- [Exercise details]
Return, character for character, the lines from the one bearing "The target colours" through the end of the material. Omit everything before that line.

________________

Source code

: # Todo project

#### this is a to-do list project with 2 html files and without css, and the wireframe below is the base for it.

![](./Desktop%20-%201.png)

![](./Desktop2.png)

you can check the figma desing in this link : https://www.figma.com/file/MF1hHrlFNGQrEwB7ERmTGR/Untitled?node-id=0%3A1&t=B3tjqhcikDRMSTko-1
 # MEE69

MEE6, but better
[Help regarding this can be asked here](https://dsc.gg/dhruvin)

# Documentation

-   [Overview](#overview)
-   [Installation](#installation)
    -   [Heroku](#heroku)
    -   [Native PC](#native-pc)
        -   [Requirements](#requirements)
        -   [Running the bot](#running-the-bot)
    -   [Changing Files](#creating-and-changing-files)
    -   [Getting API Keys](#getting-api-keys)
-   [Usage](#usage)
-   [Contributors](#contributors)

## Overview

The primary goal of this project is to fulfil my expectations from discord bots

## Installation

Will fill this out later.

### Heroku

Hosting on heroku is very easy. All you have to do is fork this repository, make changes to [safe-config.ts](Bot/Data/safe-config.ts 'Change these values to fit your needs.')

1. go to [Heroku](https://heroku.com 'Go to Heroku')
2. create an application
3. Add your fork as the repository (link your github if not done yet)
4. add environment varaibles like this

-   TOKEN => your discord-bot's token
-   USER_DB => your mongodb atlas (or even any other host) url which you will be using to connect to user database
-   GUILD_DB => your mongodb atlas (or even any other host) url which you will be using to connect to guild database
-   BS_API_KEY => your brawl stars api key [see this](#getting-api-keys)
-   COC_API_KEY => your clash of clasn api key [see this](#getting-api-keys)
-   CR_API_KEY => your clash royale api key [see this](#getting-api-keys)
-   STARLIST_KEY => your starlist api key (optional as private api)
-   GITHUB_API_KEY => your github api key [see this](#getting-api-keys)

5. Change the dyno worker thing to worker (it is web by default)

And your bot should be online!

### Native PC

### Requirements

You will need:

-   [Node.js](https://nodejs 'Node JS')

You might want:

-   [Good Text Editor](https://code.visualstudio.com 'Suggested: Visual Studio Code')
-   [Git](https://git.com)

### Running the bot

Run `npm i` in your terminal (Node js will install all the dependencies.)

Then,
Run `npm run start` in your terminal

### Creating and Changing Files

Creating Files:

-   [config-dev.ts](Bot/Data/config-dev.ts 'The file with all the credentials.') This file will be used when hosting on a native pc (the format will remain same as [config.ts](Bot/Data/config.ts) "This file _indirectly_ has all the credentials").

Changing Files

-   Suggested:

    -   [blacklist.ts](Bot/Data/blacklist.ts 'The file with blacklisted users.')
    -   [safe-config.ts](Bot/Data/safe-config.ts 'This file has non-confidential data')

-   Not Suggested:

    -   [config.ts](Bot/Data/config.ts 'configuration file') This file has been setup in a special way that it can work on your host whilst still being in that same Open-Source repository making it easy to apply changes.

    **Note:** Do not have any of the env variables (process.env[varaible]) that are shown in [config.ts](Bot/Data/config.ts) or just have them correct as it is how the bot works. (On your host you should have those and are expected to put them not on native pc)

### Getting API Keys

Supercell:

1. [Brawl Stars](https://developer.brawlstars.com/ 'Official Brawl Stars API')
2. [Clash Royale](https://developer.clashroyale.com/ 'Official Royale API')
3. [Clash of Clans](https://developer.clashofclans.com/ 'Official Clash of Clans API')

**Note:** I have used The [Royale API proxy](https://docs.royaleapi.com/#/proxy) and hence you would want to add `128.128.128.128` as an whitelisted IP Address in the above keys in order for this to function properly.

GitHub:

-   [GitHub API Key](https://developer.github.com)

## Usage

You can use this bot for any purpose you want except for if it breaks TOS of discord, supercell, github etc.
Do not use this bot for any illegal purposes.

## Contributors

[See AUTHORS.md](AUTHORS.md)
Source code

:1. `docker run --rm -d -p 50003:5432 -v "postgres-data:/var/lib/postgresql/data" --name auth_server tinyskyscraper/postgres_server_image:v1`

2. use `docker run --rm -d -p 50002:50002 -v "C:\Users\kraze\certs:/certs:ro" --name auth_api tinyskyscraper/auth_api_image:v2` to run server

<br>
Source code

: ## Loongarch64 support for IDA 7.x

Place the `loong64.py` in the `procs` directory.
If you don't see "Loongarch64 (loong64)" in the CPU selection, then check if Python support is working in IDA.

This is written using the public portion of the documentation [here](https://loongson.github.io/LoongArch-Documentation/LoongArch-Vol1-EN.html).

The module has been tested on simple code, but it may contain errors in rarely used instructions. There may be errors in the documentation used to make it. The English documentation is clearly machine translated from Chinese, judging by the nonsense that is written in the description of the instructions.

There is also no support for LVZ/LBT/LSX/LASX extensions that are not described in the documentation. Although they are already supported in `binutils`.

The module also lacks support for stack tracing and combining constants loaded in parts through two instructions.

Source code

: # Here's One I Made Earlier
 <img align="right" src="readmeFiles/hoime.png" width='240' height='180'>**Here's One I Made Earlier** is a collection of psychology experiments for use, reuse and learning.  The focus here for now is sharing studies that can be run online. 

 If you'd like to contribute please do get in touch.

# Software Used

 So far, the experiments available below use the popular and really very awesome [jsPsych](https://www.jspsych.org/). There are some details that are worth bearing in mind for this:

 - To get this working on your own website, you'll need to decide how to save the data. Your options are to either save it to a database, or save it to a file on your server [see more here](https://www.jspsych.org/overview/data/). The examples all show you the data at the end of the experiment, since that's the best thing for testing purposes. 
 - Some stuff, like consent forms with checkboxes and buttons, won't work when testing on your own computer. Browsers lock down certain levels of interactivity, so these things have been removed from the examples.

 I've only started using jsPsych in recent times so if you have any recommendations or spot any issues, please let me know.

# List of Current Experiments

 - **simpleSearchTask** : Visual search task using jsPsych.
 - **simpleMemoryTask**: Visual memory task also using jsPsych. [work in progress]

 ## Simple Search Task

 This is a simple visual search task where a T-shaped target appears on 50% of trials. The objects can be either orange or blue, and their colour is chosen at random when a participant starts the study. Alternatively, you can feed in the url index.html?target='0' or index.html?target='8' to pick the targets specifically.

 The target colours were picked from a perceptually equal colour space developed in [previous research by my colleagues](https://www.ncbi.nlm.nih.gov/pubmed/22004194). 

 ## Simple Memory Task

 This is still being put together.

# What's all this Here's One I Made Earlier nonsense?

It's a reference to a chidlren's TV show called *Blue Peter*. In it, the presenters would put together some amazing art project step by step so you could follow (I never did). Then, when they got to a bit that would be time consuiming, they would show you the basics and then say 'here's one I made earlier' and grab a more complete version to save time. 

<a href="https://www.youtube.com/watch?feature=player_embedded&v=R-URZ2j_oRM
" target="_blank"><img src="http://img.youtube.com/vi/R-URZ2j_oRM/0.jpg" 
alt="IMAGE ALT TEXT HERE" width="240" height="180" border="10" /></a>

________________

- [Reply]
 The target colours were picked from a perceptually equal colour space developed in [previous research by my colleagues](https://www.ncbi.nlm.nih.gov/pubmed/22004194). 

 ## Simple Memory Task

 This is still being put together.

# What's all this Here's One I Made Earlier nonsense?

It's a reference to a chidlren's TV show called *Blue Peter*. In it, the presenters would put together some amazing art project step by step so you could follow (I never did). Then, when they got to a bit that would be time consuiming, they would show you the basics and then say 'here's one I made earlier' and grab a more complete version to save time. 

<a href="https://www.youtube.com/watch?feature=player_embedded&v=R-URZ2j_oRM
" target="_blank"><img src="http://img.youtube.com/vi/R-URZ2j_oRM/0.jpg" 
alt="IMAGE ALT TEXT HERE" width="240" height="180" border="10" /></a>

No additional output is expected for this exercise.